*** Opening Records provided ***

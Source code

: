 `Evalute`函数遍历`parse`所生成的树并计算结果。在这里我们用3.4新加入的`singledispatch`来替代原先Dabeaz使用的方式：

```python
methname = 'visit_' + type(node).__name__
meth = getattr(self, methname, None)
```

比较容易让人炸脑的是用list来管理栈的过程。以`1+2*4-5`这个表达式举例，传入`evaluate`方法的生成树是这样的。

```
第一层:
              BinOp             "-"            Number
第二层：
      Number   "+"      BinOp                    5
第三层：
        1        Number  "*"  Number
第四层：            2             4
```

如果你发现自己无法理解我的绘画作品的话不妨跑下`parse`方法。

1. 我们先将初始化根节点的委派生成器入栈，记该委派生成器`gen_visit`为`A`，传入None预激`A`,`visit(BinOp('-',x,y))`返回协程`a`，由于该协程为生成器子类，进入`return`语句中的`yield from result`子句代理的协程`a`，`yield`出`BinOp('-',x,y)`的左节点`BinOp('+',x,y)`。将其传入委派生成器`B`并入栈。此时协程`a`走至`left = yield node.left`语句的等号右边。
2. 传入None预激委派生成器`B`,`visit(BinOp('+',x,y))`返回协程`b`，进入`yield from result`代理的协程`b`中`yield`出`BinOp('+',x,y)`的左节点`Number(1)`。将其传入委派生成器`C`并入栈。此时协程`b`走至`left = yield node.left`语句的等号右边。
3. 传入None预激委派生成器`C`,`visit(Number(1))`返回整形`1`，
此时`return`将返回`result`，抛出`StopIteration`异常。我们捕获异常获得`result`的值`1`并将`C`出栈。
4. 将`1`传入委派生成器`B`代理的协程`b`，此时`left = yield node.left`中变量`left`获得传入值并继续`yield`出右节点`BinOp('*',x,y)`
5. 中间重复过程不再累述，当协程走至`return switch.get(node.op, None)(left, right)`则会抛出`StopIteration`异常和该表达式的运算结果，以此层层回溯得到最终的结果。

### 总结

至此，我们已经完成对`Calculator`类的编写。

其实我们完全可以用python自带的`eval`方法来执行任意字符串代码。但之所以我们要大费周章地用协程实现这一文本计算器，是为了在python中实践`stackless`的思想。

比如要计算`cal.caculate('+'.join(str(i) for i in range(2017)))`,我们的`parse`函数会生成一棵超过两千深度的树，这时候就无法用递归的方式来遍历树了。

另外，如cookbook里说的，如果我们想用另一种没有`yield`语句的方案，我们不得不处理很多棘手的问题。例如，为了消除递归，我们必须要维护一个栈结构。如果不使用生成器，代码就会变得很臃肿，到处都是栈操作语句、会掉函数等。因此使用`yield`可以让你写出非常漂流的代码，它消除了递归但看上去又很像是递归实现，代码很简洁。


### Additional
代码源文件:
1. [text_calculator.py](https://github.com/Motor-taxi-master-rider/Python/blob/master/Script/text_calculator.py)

*** Closing Records provided ***

Every line above that carries the string "methname" should be copied.

Written response:
methname = 'visit_' + type(node).__name__
meth = getattr(self, methname, None)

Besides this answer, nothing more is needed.